Paxton grew up in Ladner, a Vancouver, British Columbia suburb (about two hours from Seattle). He was a huge Ichiro Suzuki fan growing up, but as a lefthanded pitcher, the player he really watched was the Yankees' Andy Pettitte.
Leading up to the 2009 draft, Paxton was constantly being compared to Major League star pitcher Jeff Francis, who is also from British Columbia.
"Both were straight-A students, with a passion and a great work ethic. They could go to an extra level no one could touch due to their desire and motivation. That's why they improved so quickly," said Ari Mellios, former North Delta Blue Jays coach, who had Francis from 1997-99 and Paxton from 2004-06 in the British Columbia Premier League.
"Most kids in our league improve, maybe 5 to 10% one year to the next," Mellios said. (He also coached Justin Morneau.) "These two jumped 50%. James was like Jeff. You looked and thought: 'He'll be okay.' The next year it was: 'Wow, look at how fast he'd come.'"
In 2009, the Blue Jays chose Paxton in the supplemental portion of the first round of the draft, but James chose to return to the University of Kentucky for his senior year.
Blue Jays team president Paul Beeston told a Toronto newspaper that he had negotiated directly with Paxton's adviser, Scott Boras, which would be a violation of NCAA rules. The Wildcats wouldn't allow Paxton to play until he submitted to an interview with the NCAA, and when he couldn't secure a temporary injunction in the Kentucky courts, he left the team and signed with the independent Grand Prairie AirHogs of the American Association, following the paths of several prominent pitchers in recent years, including Tanner Scheppers.
Then, on March 4, 2011, Paxton finally signed with the Mariners for a bonus of $942,500. Scouts Brian Williams and Jesse Kapellusch signed James for the M's.
In both 2012 and 2013, the Baseball America Prospect Handbook rated Paxton as the 4th-best prospect in the Mariners organization. He was at #3 in the offseason before 2014 spring camps.
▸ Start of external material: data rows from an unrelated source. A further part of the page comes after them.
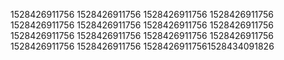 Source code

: 1528426911756
1528426911756
1528426911756
1528426911756
1528426911756
1528426911756
1528426911756
1528426911756
1528426911756
1528426911756
1528426911756
1528426911756
1528426911756
1528426911756
15284269117561528434091826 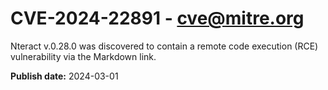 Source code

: # CVE-2024-22891 - cve@mitre.org

Nteract v.0.28.0 was discovered to contain a remote code execution (RCE) vulnerability via the Markdown link.

**Publish date:** 2024-03-01
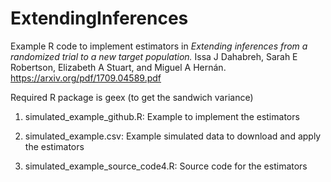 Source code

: # ExtendingInferences
Example R code to implement estimators in *Extending inferences from a randomized trial to a new target population.* Issa J Dahabreh, Sarah E Robertson, Elizabeth A Stuart, and Miguel A Hernán. https://arxiv.org/pdf/1709.04589.pdf

Required R package is geex (to get the sandwich variance)

1. simulated_example_github.R: Example to implement the estimators

2. simulated_example.csv: Example simulated data to download and apply the estimators 

3. simulated_example_source_code4.R: Source code for the estimators





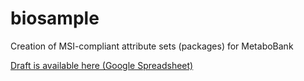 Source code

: # biosample
Creation of MSI-compliant attribute sets (packages) for MetaboBank

[Draft is available here (Google Spreadsheet)](https://docs.google.com/spreadsheets/d/1IxcCckR8chfE_FXFZEzKhQLOUDr_nopntkMittQo9bU/edit#gid=2018981614)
September 7, 2013: About 12 hours after learning his grandfather died in nearby Vancouver, British Columbia, Paxton won his Major League debut with an impressive six-inning outing.
North Delta general manager Larry Waddell, who coached Paxton, remembers a kid in peewee baseball whose curveball confounded not only opposing batters but his team’s catcher.
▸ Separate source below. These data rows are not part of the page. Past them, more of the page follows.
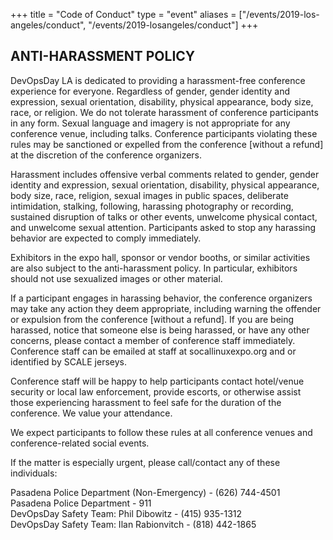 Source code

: +++
title = "Code of Conduct"
type = "event"
aliases = ["/events/2019-los-angeles/conduct", "/events/2019-losangeles/conduct"]
+++

## ANTI-HARASSMENT POLICY

DevOpsDay LA is dedicated to providing a harassment-free conference experience for everyone. Regardless of gender, gender identity and expression, sexual orientation, disability, physical appearance, body size, race, or religion. We do not tolerate harassment of conference participants in any form.  Sexual language and imagery is not appropriate for any conference venue, including talks. Conference participants violating these rules may be sanctioned or expelled from the conference [without a refund] at the discretion of the conference organizers.

Harassment includes offensive verbal comments related to gender, gender identity and expression, sexual orientation, disability, physical appearance, body size, race, religion, sexual images in public spaces, deliberate intimidation, stalking, following, harassing photography or recording, sustained disruption of talks or other events, unwelcome physical contact, and unwelcome sexual attention. Participants asked to stop any harassing behavior are expected to comply immediately.

Exhibitors in the expo hall, sponsor or vendor booths, or similar activities are also subject to the anti-harassment policy. In particular, exhibitors should not use sexualized images or other material.

If a participant engages in harassing behavior, the conference organizers may take any action they deem appropriate, including warning the offender or expulsion from the conference [without a refund]. If you are being harassed, notice that someone else is being harassed, or have any other concerns, please contact a member of conference staff immediately. Conference staff can be emailed at staff at socallinuxexpo.org and or identified by SCALE jerseys.

Conference staff will be happy to help participants contact hotel/venue security or local law enforcement, provide escorts, or otherwise assist those experiencing harassment to feel safe for the duration of the conference. We value your attendance.

We expect participants to follow these rules at all conference venues and conference-related social events.

If the matter is especially urgent, please call/contact any of these individuals:

Pasadena Police Department (Non-Emergency) - (626) 744-4501<br/>
Pasadena Police Department - 911<br/>
DevOpsDay Safety Team: Phil Dibowitz - (415) 935-1312<br/>
DevOpsDay Safety Team: Ilan Rabionvitch - (818) 442-1865<br/>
“Our difficulty was finding kids who could catch him because he threw the ball so hard and with so much movement,” Waddell said. “He would throw two fastballs past batters for an 0-2 count and, typically, throw a big breaking curveball to get them out. But there were kids who figured this out and would just swing wildly and start running on the third pitch on the expectation the catcher wouldn’t be able to catch the ball. There were innings James struck out four or five kids.”
“I think that his journey has made him very mentally tough,” Ted Paxton, a career counsellor, said of his son. “James sees whatever happens as the journey he needs to take. One of his greatest strengths is his ability to accept and move through adversity. He is just not allowing anything to deter him.”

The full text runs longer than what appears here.